Illustration: Brendan Lynch/Axios
Shares of Microsoft and Facebook owner Meta Platforms jumped Wednesday after the companies separately delivered strong earnings reports despite concerns about the economy.
Why it matters: Economic uncertainty stemming from President Trump’s trade war is hovering over the stock market as investors look for signs of how increased tariffs are affecting businesses.
The big picture: Microsoft and Meta gave no indications of a growth slowdown as the AI economy continues to surge.
- Microsoft posted quarterly revenue of $70.1 billion, up 13% from a year ago, and net income of $25.8 billion, up 18%. Both figures beat S&P Capital IQ analyst expectations.

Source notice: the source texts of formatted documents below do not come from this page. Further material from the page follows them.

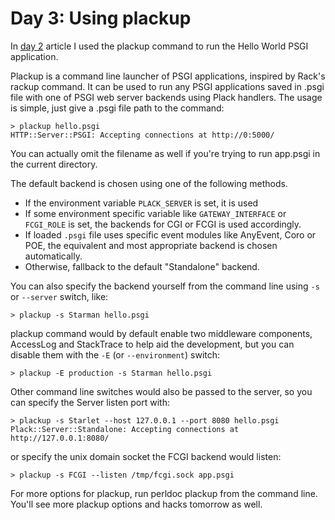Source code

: # Day 3: Using plackup

In [day 2](http://advent.plackperl.org/2009/12/day-2-hello-world.html) article I used the plackup command to run the Hello World PSGI application. 

Plackup is a command line launcher of PSGI applications, inspired by Rack's rackup command. It can be used to run any PSGI applications saved in .psgi file with one of PSGI web server backends using Plack handlers. The usage is simple, just give a .psgi file path to the command:

    > plackup hello.psgi
    HTTP::Server::PSGI: Accepting connections at http://0:5000/

You can actually omit the filename as well if you're trying to run app.psgi in the current directory.

The default backend is chosen using one of the following methods.

* If the environment variable `PLACK_SERVER` is set, it is used
* If some environment specific variable like `GATEWAY_INTERFACE` or `FCGI_ROLE` is set, the backends for CGI or FCGI is used accordingly.
* If loaded `.psgi` file uses specific event modules like AnyEvent, Coro or POE, the equivalent and most appropriate backend is chosen automatically.
* Otherwise, fallback to the default "Standalone" backend.

You can also specify the backend yourself from the command line using `-s` or `--server` switch, like:

    > plackup -s Starman hello.psgi

plackup command would by default enable two middleware components, AccessLog and StackTrace to help aid the development, but you can disable them with the `-E` (or `--environment`) switch:

    > plackup -E production -s Starman hello.psgi

Other command line switches would also be passed to the server, so you can specify the Server listen port with:

    > plackup -s Starlet --host 127.0.0.1 --port 8080 hello.psgi
    Plack::Server::Standalone: Accepting connections at http://127.0.0.1:8080/

or specify the unix domain socket the FCGI backend would listen:

    > plackup -s FCGI --listen /tmp/fcgi.sock app.psgi

For more options for plackup, run perldoc plackup from the command line. You'll see more plackup options and hacks tomorrow as well.
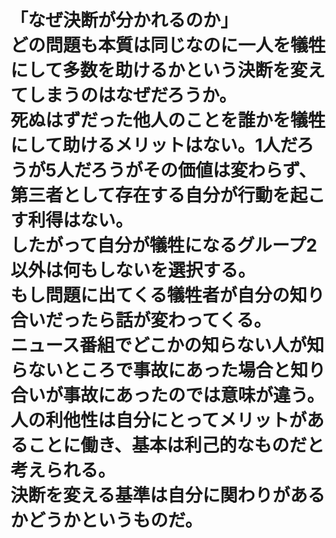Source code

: # 「なぜ決断が分かれるのか」<br>どの問題も本質は同じなのに一人を犠牲にして多数を助けるかという決断を変えてしまうのはなぜだろうか。<br> 死ぬはずだった他人のことを誰かを犠牲にして助けるメリットはない。1人だろうが5人だろうがその価値は変わらず、第三者として存在する自分が行動を起こす利得はない。<br>したがって自分が犠牲になるグループ2以外は何もしないを選択する。<br>もし問題に出てくる犠牲者が自分の知り合いだったら話が変わってくる。<br>ニュース番組でどこかの知らない人が知らないところで事故にあった場合と知り合いが事故にあったのでは意味が違う。<br>人の利他性は自分にとってメリットがあることに働き、基本は利己的なものだと考えられる。<br>決断を変える基準は自分に関わりがあるかどうかというものだ。
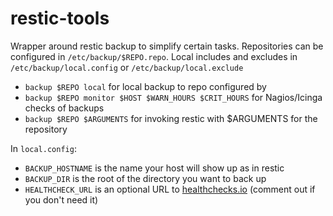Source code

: # restic-tools
Wrapper around restic backup to simplify certain tasks. 
Repositories can be configured in `/etc/backup/$REPO.repo`. 
Local includes and excludes in `/etc/backup/local.config` or `/etc/backup/local.exclude`

* `backup $REPO local` for local backup to repo configured by 
* `backup $REPO monitor $HOST $WARN_HOURS $CRIT_HOURS` for Nagios/Icinga checks of backups
* `backup $REPO $ARGUMENTS` for invoking restic with $ARGUMENTS for the repository

In `local.config`:
* `BACKUP_HOSTNAME` is the name your host will show up as in restic
* `BACKUP_DIR` is the root of the directory you want to back up
* `HEALTHCHECK_URL` is an optional URL to [healthchecks.io](https://healthchecks.io/checks/) (comment out if you don't need it)
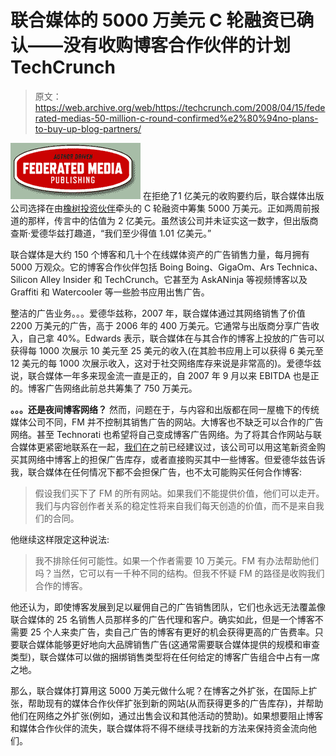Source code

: # 联合媒体的 5000 万美元 C 轮融资已确认——没有收购博客合作伙伴的计划 TechCrunch

> 原文：<https://web.archive.org/web/https://techcrunch.com/2008/04/15/federated-medias-50-million-c-round-confirmed%e2%80%94no-plans-to-buy-up-blog-partners/>

[![federated-media-logo.png](img/b88f31d54ca5405b9787c2589e2dba62.png)](https://web.archive.org/web/20221207193041/http://www.crunchbase.com/company/federatedmedia) 在拒绝了1 亿美元的收购要约后，联合媒体出版公司选择在由[橡树投资伙伴](https://web.archive.org/web/20221207193041/http://www.oakvc.com/)牵头的 C 轮融资中筹集 5000 万美元。正如两周前报道的那样，传言中的估值为 2 亿美元。虽然该公司并未证实这一数字，但出版商查斯·爱德华兹打趣道，“我们至少得值 1.01 亿美元。”

联合媒体是大约 150 个博客和几十个在线媒体资产的广告销售力量，每月拥有 5000 万观众。它的博客合作伙伴包括 Boing Boing、GigaOm、Ars Technica、Silicon Alley Insider 和 TechCrunch。它甚至为 AskANinja 等视频博客以及 Graffiti 和 Watercooler 等一些脸书应用出售广告。

整洁的广告业务。。。爱德华兹称，2007 年，联合媒体通过其网络销售了价值 2200 万美元的广告，高于 2006 年的 400 万美元。它通常与出版商分享广告收入，自己拿 40%。Edwards 表示，联合媒体在与其合作的博客上投放的广告可以获得每 1000 次展示 10 美元至 25 美元的收入(在其脸书应用上可以获得 6 美元至 12 美元的每 1000 次展示收入，这对于社交网络库存来说是非常高的)。爱德华兹说，联合媒体一年多来现金流一直是正的，自 2007 年 9 月以来 EBITDA 也是正的。博客广告网络此前总共筹集了 750 万美元。

**。。。还是夜间博客网络？**
然而，问题在于，与内容和出版都在同一屋檐下的传统媒体公司不同，FM 并不控制其销售广告的网站。大博客也不缺乏可以合作的广告网络。甚至 Technorati 也希望将自己变成博客广告网络。为了将其合作网站与联合媒体更紧密地联系在一起，[我们在](https://web.archive.org/web/20221207193041/http://www.beta.techcrunch.com/2008/03/21/federated-medias-battelle-slams-rival-hints-at-investing-in-publishers/)之前已经建议过，该公司可以用这笔新资金购买其网络中博客上的担保广告库存，或者直接购买其中一些博客。但爱德华兹告诉我，联合媒体在任何情况下都不会担保广告，也不太可能购买任何合作博客:

> 假设我们买下了 FM 的所有网站。如果我们不能提供价值，他们可以走开。我们与内容创作者关系的稳定性将来自我们每天创造的价值，而不是来自我们的合同。

他继续这样限定这种说法:

> 我不排除任何可能性。如果一个作者需要 10 万美元。FM 有办法帮助他们吗？当然，它可以有一千种不同的结构。但我不怀疑 FM 的路径是收购我们合作的博客。

他还认为，即使博客发展到足以雇佣自己的广告销售团队，它们也永远无法覆盖像联合媒体的 25 名销售人员那样多的广告代理和客户。确实如此，但是一个博客不需要 25 个人来卖广告，卖自己广告的博客有更好的机会获得更高的广告费率。只要联合媒体能够更好地向大品牌销售广告(这通常需要联合媒体提供的规模和审查类型)，联合媒体可以做的捆绑销售类型将在任何给定的博客广告组合中占有一席之地。

那么，联合媒体打算用这 5000 万美元做什么呢？在博客之外扩张，在国际上扩张，帮助现有的媒体合作伙伴扩张到新的网站(从而获得更多的广告库存)，并帮助他们在网络之外扩张(例如，通过出售会议和其他活动的赞助)。如果想要阻止博客和媒体合作伙伴的流失，联合媒体将不得不继续寻找新的方法来保持资金流向他们。
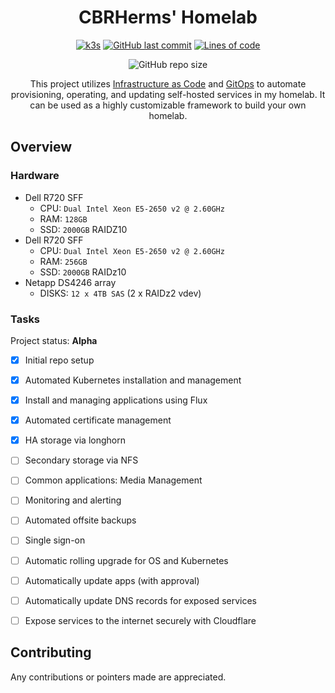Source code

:<div align="center">

# CBRHerms' Homelab

<!-- ANCHOR: introduction -->

[![k3s](https://img.shields.io/badge/k3s-v1.23.3-blue?style=for-the-badge&logo=kubernetes&logoColor=white)](https://k3s.io/)
[![GitHub last commit](https://img.shields.io/github/last-commit/cbrherms/k3s-gitops?color=blue&style=for-the-badge)](https://github.com/cbrherms/k3s-gitops/commits/main)
[![Lines of code](https://img.shields.io/tokei/lines/github/cbrherms/k3s-gitops?style=for-the-badge&color=blue&label=lines&logo=codefactor&logoColor=white)](https://github.com/cbrherms/k3s-gitops/graphs/contributors)

![GitHub repo size](https://img.shields.io/github/repo-size/cbrherms/k3s-gitops)

This project utilizes [Infrastructure as Code](https://en.wikipedia.org/wiki/Infrastructure_as_code) and [GitOps](https://www.weave.works/technologies/gitops) to automate provisioning, operating, and updating self-hosted services in my homelab.
It can be used as a highly customizable framework to build your own homelab.

<!-- TODO -->
<!-- Badges badges badgers? -->

<!-- ANCHOR_END: introduction -->

</div>

## Overview



### Hardware


- Dell R720 SFF
  - CPU: `Dual Intel Xeon E5-2650 v2 @ 2.60GHz`
  - RAM: `128GB`
  - SSD: `2000GB` RAIDZ10
- Dell R720 SFF
  - CPU: `Dual Intel Xeon E5-2650 v2 @ 2.60GHz`
  - RAM: `256GB`
  - SSD: `2000GB` RAIDz10
- Netapp DS4246 array
  - DISKS: `12 x 4TB SAS` (2 x RAIDz2 vdev)

### Tasks

Project status: **Alpha**

- [x] Initial repo setup
- [x] Automated Kubernetes installation and management
- [x] Install and managing applications using Flux
- [x] Automated certificate management
- [x] HA storage via longhorn
- [ ] Secondary storage via NFS
- [ ] Common applications: Media Management
- [ ] Monitoring and alerting
- [ ] Automated offsite backups
- [ ] Single sign-on
- [ ] Automatic rolling upgrade for OS and Kubernetes
- [ ] Automatically update apps (with approval)
- [ ] Automatically update DNS records for exposed services
- [ ] Expose services to the internet securely with Cloudflare


## Contributing

Any contributions or pointers made are appreciated.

- Meta recorded quarterly revenue of $42.3 billion, up 16%, and net income of $16.6 billion, up 35%. Both marks exceeded analyst expectations.
- “We’ve had a strong start to an important year, our community continues to grow and our business is performing very well,” Meta CEO Mark Zuckerberg said in a statement.
Zoom in: Meta projected that its 2025 capital expenditures will rise from a previous range of $60 billion—$65 billion to a new range of $64 billion—$72 billion, reflecting “additional data center investments to support our artificial intelligence efforts as well as an increase in the expected cost of infrastructure hardware.”
- But the company also lowered its 2025 projected range of overall expenses.
At Microsoft, revenue in the company’s server products and cloud services segment soared 22% as the company’s Azure service grows in popularity.
- Overall revenue in the “intelligent cloud” segment was up 21%.
The impact: Microsoft’s stock rose 5.5% in after-hours trading at 4:20pm, while Meta was up 3.3%.
Yes, but: Microsoft noted in an earnings presentation that inventory levels in its Windows OEM and Devices segment remain “elevated due to tariff uncertainty.”